Jan.20.2015 // The Kandinsky Effect //
Weaving Jazz & Post-Rock, Soundscapes & Electronica
Into Tunes that Transcend Genre, Place, and Time
Globetrotting Trio, The Kandinsky Effect,
A Sonic Journey through 21st Century Jazz Dreamtime
On Somnambulist, The Kandinsky Effect wields its musical power in a welcoming way. Their 3rd album (and 2nd for Cuneiform Records) isn’t form-eschewing free jazz, nor are the tonalities the trio employs particularly “out.” The real revelation – and revolution – comes simply in the way saxophonist Warren Walker, bassist Gael Petrina, and drummer Caleb Dolister organize sound.
The Paris-and-New York-based trio is a purist’s nightmare — and not only that of a jazz purist either. Since their first, self-titled album came out in 2010, The Kandinsky Effect has been boldly blending jazz with elements of everything from hip-hop to electronic music, making for an idiosyncratic amalgam that never goes exactly where you might expect it to.
If you can envision a world in which a contemporary jazz giant like Joshua Redman jams with The Roots and electronic instigator Aphex Twin, then you have a head start on your ability to assimilate the sound of Somnambulist. But nothing can completely prepare you for its marriage of groove, atmosphere, and incendiary playing.
The ability to incorporate a broad range of musical, geographical, and emotional influences into their music is at the core of The Kandinsky Effect’s makeup. Formed 2007 in Paris, France, the original lineup began performing as the Warren Walker Trio, and included Petrina and Parisian drummer Gautier Garrigue. Not long after, they named themselves The Kandinsky Effect in homage to Russian painter Wassily Kandinsky, and recorded a self-named album, released in 2010 on SNP Records. While influenced by hip-hop and electronics, their debut album was much more rooted in jazz and featured mostly acoustic instrumentation. Dolister joined for The Kandinsky Effect’s Cuneiform debut, 2013’s Synesthesia, which began to expand the band’s sound, blending everything from Petrina’s fondness for electronica (IDM) to Dolister’s love of heavy rock bands like Meshuggah, and Walker’s unique approach to composition and electronic soundscapes.

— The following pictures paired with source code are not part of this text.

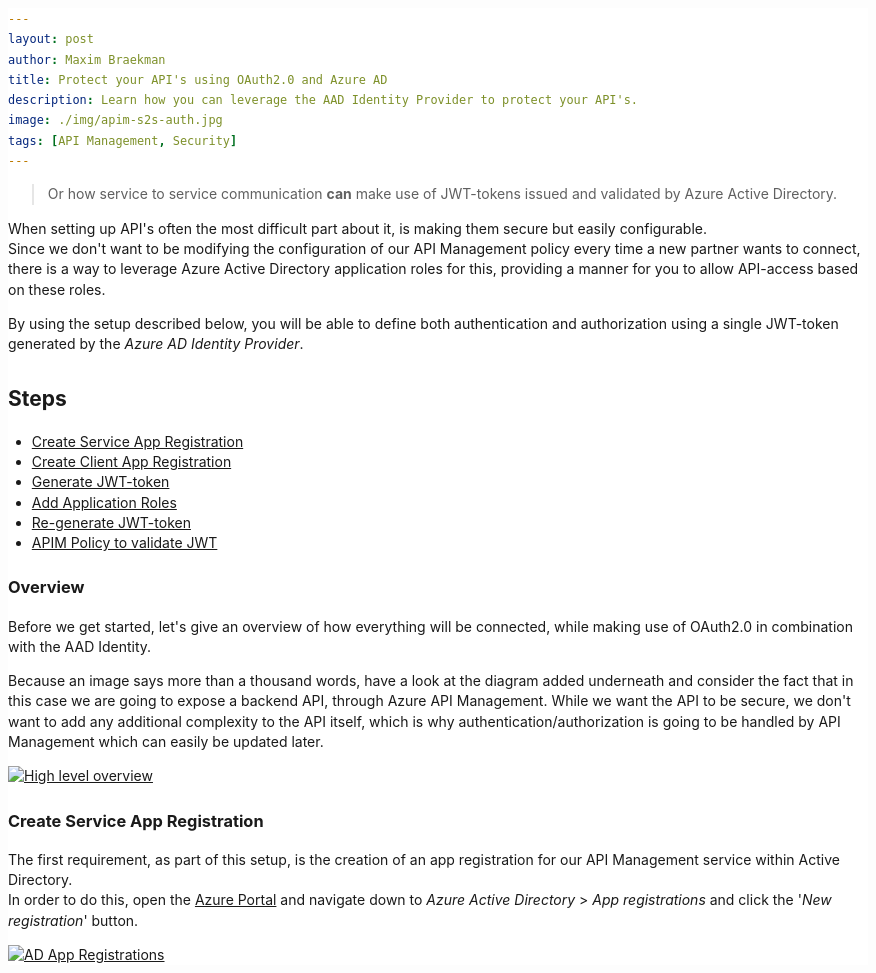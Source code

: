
 ```yaml
---
layout: post
author: Maxim Braekman
title: Protect your API's using OAuth2.0 and Azure AD
description: Learn how you can leverage the AAD Identity Provider to protect your API's.
image: ./img/apim-s2s-auth.jpg
tags: [API Management, Security]
---
```


> Or how service to service communication __can__ make use of JWT-tokens issued and validated by Azure Active Directory.

When setting up API's often the most difficult part about it, is making them secure but easily configurable.  
Since we don't want to be modifying the configuration of our API Management policy every time a new partner wants to connect, there is a way to leverage Azure Active Directory application roles for this, providing a manner for you to allow API-access based on these roles.  

By using the setup described below, you will be able to define both authentication and authorization using a single JWT-token generated by the *Azure AD Identity Provider*.

## Steps
- [Create Service App Registration](#create-service-app-registration)
- [Create Client App Registration](#create-client-app-registration)
- [Generate JWT-token](#generate-jwt-token)
- [Add Application Roles](#add-application-roles)
- [Re-generate JWT-token](#re-generate-jwt-token)
- [APIM Policy to validate JWT](#apim-policy-to-validate-jwt)

### Overview
Before we get started, let's give an overview of how everything will be connected, while making use of OAuth2.0 in combination with the AAD Identity.

Because an image says more than a thousand words, have a look at the diagram added underneath and consider the fact that in this case we are going to expose a backend API, through Azure API Management. While we want the API to be secure, we don't want to add any additional complexity to the API itself, which is why authentication/authorization is going to be handled by API Management which can easily be updated later.

[![High level overview](../../../../img/posts/azure-apim-s2s-ad-oauth2/high-level-overview.png)  ](../../../../img/posts/azure-apim-s2s-ad-oauth2/high-level-overview.png) 


### Create Service App Registration

The first requirement, as part of this setup, is the creation of an app registration for our API Management service within Active Directory.  
In order to do this, open the [Azure Portal](https://portal.azure.com) and navigate down to *Azure Active Directory* > *App registrations* and click the '*New registration*' button.

[![AD App Registrations](../../../../img/posts/azure-apim-s2s-ad-oauth2/azure-ad-add-app-registration-marked.png)](../../../../img/posts/azure-apim-s2s-ad-oauth2/azure-ad-add-app-registration-marked.png)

The group has traveled extensively to perform multiple trips and tours to Europe, Asia, and North America, perfecting what Dolister calls their “intellectual groove instrumental music.” And from the slip-sliding beats and slithering sax lines of opening track “Copalchi Distress Signal” to the insistent pulse and layered, lyrical melodies of closing cut “Muji,” there’s a feeling of the refinement process reaching fruition on Somnambulist.